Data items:

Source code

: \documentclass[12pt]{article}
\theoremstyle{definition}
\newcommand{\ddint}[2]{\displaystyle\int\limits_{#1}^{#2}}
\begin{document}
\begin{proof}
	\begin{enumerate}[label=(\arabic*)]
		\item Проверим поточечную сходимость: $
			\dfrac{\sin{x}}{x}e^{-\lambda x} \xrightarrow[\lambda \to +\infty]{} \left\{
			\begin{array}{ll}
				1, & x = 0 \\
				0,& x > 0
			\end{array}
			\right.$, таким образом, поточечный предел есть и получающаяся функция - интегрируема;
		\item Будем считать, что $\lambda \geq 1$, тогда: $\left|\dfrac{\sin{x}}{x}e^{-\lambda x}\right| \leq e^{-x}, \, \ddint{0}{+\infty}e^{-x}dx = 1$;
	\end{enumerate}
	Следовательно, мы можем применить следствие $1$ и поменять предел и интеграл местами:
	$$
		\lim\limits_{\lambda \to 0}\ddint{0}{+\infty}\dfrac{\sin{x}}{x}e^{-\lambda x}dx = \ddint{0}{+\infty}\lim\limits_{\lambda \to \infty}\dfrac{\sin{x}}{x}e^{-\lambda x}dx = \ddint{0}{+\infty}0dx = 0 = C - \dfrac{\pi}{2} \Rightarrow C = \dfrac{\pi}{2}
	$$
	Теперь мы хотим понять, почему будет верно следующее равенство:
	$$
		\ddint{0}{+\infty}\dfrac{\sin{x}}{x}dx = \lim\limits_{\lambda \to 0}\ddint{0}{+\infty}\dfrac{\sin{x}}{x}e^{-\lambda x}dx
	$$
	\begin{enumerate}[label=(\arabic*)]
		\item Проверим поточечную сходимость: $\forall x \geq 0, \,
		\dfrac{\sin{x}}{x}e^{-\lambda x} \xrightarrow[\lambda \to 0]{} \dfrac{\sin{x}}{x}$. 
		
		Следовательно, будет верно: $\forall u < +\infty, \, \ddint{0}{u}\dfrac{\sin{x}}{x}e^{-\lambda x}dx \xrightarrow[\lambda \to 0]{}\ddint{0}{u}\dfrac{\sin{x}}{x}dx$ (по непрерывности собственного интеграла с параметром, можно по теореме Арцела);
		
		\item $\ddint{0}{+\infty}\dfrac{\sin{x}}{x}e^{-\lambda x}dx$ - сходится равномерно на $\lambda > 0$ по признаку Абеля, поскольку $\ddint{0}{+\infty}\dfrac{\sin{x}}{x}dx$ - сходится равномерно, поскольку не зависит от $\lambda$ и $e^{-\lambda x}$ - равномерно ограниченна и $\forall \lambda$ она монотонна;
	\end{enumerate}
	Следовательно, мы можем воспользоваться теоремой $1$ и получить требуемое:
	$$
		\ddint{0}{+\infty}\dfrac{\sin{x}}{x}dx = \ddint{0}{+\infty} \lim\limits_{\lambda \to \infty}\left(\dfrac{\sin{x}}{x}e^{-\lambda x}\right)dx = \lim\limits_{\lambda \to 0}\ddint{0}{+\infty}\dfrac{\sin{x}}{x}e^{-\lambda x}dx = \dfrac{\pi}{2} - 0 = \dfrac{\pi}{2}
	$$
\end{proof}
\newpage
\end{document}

TO DO: Restate the whole set of entries exactly.

SOLUTION FOR THIS EXERCISE:
Source code

: \documentclass[12pt]{article}
\theoremstyle{definition}
\newcommand{\ddint}[2]{\displaystyle\int\limits_{#1}^{#2}}
\begin{document}
\begin{proof}
	\begin{enumerate}[label=(\arabic*)]
		\item Проверим поточечную сходимость: $
			\dfrac{\sin{x}}{x}e^{-\lambda x} \xrightarrow[\lambda \to +\infty]{} \left\{
			\begin{array}{ll}
				1, & x = 0 \\
				0,& x > 0
			\end{array}
			\right.$, таким образом, поточечный предел есть и получающаяся функция - интегрируема;
		\item Будем считать, что $\lambda \geq 1$, тогда: $\left|\dfrac{\sin{x}}{x}e^{-\lambda x}\right| \leq e^{-x}, \, \ddint{0}{+\infty}e^{-x}dx = 1$;
	\end{enumerate}
	Следовательно, мы можем применить следствие $1$ и поменять предел и интеграл местами:
	$$
		\lim\limits_{\lambda \to 0}\ddint{0}{+\infty}\dfrac{\sin{x}}{x}e^{-\lambda x}dx = \ddint{0}{+\infty}\lim\limits_{\lambda \to \infty}\dfrac{\sin{x}}{x}e^{-\lambda x}dx = \ddint{0}{+\infty}0dx = 0 = C - \dfrac{\pi}{2} \Rightarrow C = \dfrac{\pi}{2}
	$$
	Теперь мы хотим понять, почему будет верно следующее равенство:
	$$
		\ddint{0}{+\infty}\dfrac{\sin{x}}{x}dx = \lim\limits_{\lambda \to 0}\ddint{0}{+\infty}\dfrac{\sin{x}}{x}e^{-\lambda x}dx
	$$
	\begin{enumerate}[label=(\arabic*)]
		\item Проверим поточечную сходимость: $\forall x \geq 0, \,
		\dfrac{\sin{x}}{x}e^{-\lambda x} \xrightarrow[\lambda \to 0]{} \dfrac{\sin{x}}{x}$. 
		
		Следовательно, будет верно: $\forall u < +\infty, \, \ddint{0}{u}\dfrac{\sin{x}}{x}e^{-\lambda x}dx \xrightarrow[\lambda \to 0]{}\ddint{0}{u}\dfrac{\sin{x}}{x}dx$ (по непрерывности собственного интеграла с параметром, можно по теореме Арцела);
		
		\item $\ddint{0}{+\infty}\dfrac{\sin{x}}{x}e^{-\lambda x}dx$ - сходится равномерно на $\lambda > 0$ по признаку Абеля, поскольку $\ddint{0}{+\infty}\dfrac{\sin{x}}{x}dx$ - сходится равномерно, поскольку не зависит от $\lambda$ и $e^{-\lambda x}$ - равномерно ограниченна и $\forall \lambda$ она монотонна;
	\end{enumerate}
	Следовательно, мы можем воспользоваться теоремой $1$ и получить требуемое:
	$$
		\ddint{0}{+\infty}\dfrac{\sin{x}}{x}dx = \ddint{0}{+\infty} \lim\limits_{\lambda \to \infty}\left(\dfrac{\sin{x}}{x}e^{-\lambda x}\right)dx = \lim\limits_{\lambda \to 0}\ddint{0}{+\infty}\dfrac{\sin{x}}{x}e^{-\lambda x}dx = \dfrac{\pi}{2} - 0 = \dfrac{\pi}{2}
	$$
\end{proof}
\newpage
\end{document}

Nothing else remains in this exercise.